Instead certain users are deemed to be sudoers or privileged users. These are set in a special configuraiton file called the /etc/sudoers.

aviv@saddleback: lec-23-demo $ cat /etc/sudoers
cat: /etc/sudoers: Permission denied
aviv@saddleback: lec-23-demo $ sudo cat /etc/sudoers
#
# This file MUST be edited with the 'visudo' command as root.
#
# Please consider adding local content in /etc/sudoers.d/ instead of
# directly modifying this file.
#
# See the man page for details on how to write a sudoers file.
#
Defaults    env_reset
Defaults    mail_badpass
Defaults    secure_path="/usr/local/sbin:/usr/local/bin:/usr/sbin:/usr/bin:/sbin:/bin"

# Host alias specification

# User alias specification

# Cmnd alias specification

# User privilege specification
root    ALL=(ALL:ALL) ALL

# Members of the admin group may gain root privileges
%admin ALL=(ALL) ALL

# Allow members of group sudo to execute any command
%sudo   ALL=(ALL:ALL) ALL

# See sudoers(5) for more information on "#include" directives:

#includedir /etc/sudoers.d

Notice that only root has access to read this file, and since I am a sudoer on the system I can get access to it. If you look carefully, you can perform a basic parse of the settings. The root user has full sudo permissions, and other sudoer’s are determine based on group membership. Users in the sudo or admin group may run commands as root, and I am a member of the sudo group:

$ id
uid=1000(gparmer) gid=1000(gparmer) groups=1000(gparmer),4(adm),24(cdrom),27(sudo),30(dip),46(plugdev),120(lpadmin),131(lxd),132(sambashare)

Question:

  • How do you think that sudo is implemented? What mechanisms from this week’s lecture is it using to provide the requested functionality?

11.4.3.2 Assignment Submission

What if we implemented an assignment submission program that copied a student’s directory into the instructor’s home directory? For example, if you wanted to submit the directory of code at my_hw/ for homework HW1,

$ ./3410_submit HW1 my_hw

This program, run by you, has your user and group permissions, but it is able to take your submission and copy/save those submissions to my home directory, with my permissions at a location where you do not have access to write. How is that possible?

Naively, we’d have a problem:

  • The submission program is written and provided by the instructor.
  • The students would be executing the program, thus it would execute with their identity.
  • We don’t want the submitted data to be visible to any students.
  • However, if the students run the submission program, it will run as their uid/gid, and 1. it won’t have access to the instructor’s home directory, and 2. any files it creates (during the copy) will belong to the user.

Yikes.

Question:

  • How could we go about implementing a homework submission program?

12 Security: Attacks on System Programs

This material adapted from Prof. Aviv’s material.

It is an unfortunate truth of security that all programs have faults because humans have faults — human’s write programs.

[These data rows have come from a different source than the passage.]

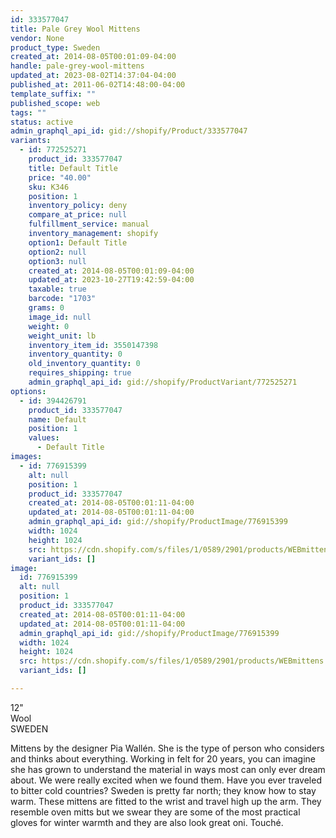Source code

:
 ```yaml
---
id: 333577047
title: Pale Grey Wool Mittens
vendor: None
product_type: Sweden
created_at: 2014-08-05T00:01:09-04:00
handle: pale-grey-wool-mittens
updated_at: 2023-08-02T14:37:04-04:00
published_at: 2011-06-02T14:48:00-04:00
template_suffix: ""
published_scope: web
tags: ""
status: active
admin_graphql_api_id: gid://shopify/Product/333577047
variants:
  - id: 772525271
    product_id: 333577047
    title: Default Title
    price: "40.00"
    sku: K346
    position: 1
    inventory_policy: deny
    compare_at_price: null
    fulfillment_service: manual
    inventory_management: shopify
    option1: Default Title
    option2: null
    option3: null
    created_at: 2014-08-05T00:01:09-04:00
    updated_at: 2023-10-27T19:42:59-04:00
    taxable: true
    barcode: "1703"
    grams: 0
    image_id: null
    weight: 0
    weight_unit: lb
    inventory_item_id: 3550147398
    inventory_quantity: 0
    old_inventory_quantity: 0
    requires_shipping: true
    admin_graphql_api_id: gid://shopify/ProductVariant/772525271
options:
  - id: 394426791
    product_id: 333577047
    name: Default
    position: 1
    values:
      - Default Title
images:
  - id: 776915399
    alt: null
    position: 1
    product_id: 333577047
    created_at: 2014-08-05T00:01:11-04:00
    updated_at: 2014-08-05T00:01:11-04:00
    admin_graphql_api_id: gid://shopify/ProductImage/776915399
    width: 1024
    height: 1024
    src: https://cdn.shopify.com/s/files/1/0589/2901/products/WEBmittens.jpeg?v=1407211271
    variant_ids: []
image:
  id: 776915399
  alt: null
  position: 1
  product_id: 333577047
  created_at: 2014-08-05T00:01:11-04:00
  updated_at: 2014-08-05T00:01:11-04:00
  admin_graphql_api_id: gid://shopify/ProductImage/776915399
  width: 1024
  height: 1024
  src: https://cdn.shopify.com/s/files/1/0589/2901/products/WEBmittens.jpeg?v=1407211271
  variant_ids: []

---
```


12"  
Wool  
SWEDEN

Mittens by the designer Pia Wallén. She is the type of person who considers and thinks about everything. Working in felt for 20 years, you can imagine she has grown to understand the material in ways most can only ever dream about. We were really excited when we found them. Have you ever traveled to bitter cold countries? Sweden is pretty far north; they know how to stay warm. These mittens are fitted to the wrist and travel high up the arm. They resemble oven mitts but we swear they are some of the most practical gloves for winter warmth and they are also look great oni. Touché.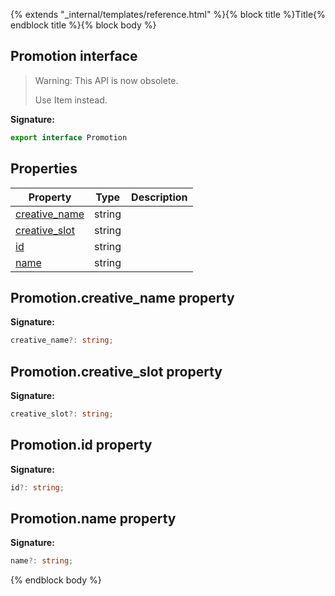 {% extends "_internal/templates/reference.html" %}{% block title %}Title{% endblock title %}{% block body %}
## Promotion interface

> Warning: This API is now obsolete.
> 
> Use Item instead.
> 

<b>Signature:</b>

```typescript
export interface Promotion 
```

## Properties

|  Property | Type | Description |
|  --- | --- | --- |
|  [creative\_name](./analytics-types.promotion.md#promotioncreative_name_property) | string |  |
|  [creative\_slot](./analytics-types.promotion.md#promotioncreative_slot_property) | string |  |
|  [id](./analytics-types.promotion.md#promotionid_property) | string |  |
|  [name](./analytics-types.promotion.md#promotionname_property) | string |  |

## Promotion.creative\_name property

<b>Signature:</b>

```typescript
creative_name?: string;
```

## Promotion.creative\_slot property

<b>Signature:</b>

```typescript
creative_slot?: string;
```

## Promotion.id property

<b>Signature:</b>

```typescript
id?: string;
```

## Promotion.name property

<b>Signature:</b>

```typescript
name?: string;
```
{% endblock body %}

As such, we will take some time to understand the kinds of mistakes you, me, and all programmers may make that can lead to security violations.

This is a broad topic area, and we only have a small amount of time to talk about it. We will focus on three classes of attack that are very common for the kinds of programs we’ve been writing in this course.

  • Path Lookup Attacks: Where the attacker leverages path lookup to compromise an executable or library
  • Injection Attacks: Where an attacker can inject code, usually in the form of bash, into a program that will get run.
  • Overflow Attacks: Where the attack overflows a buffer to alter program state.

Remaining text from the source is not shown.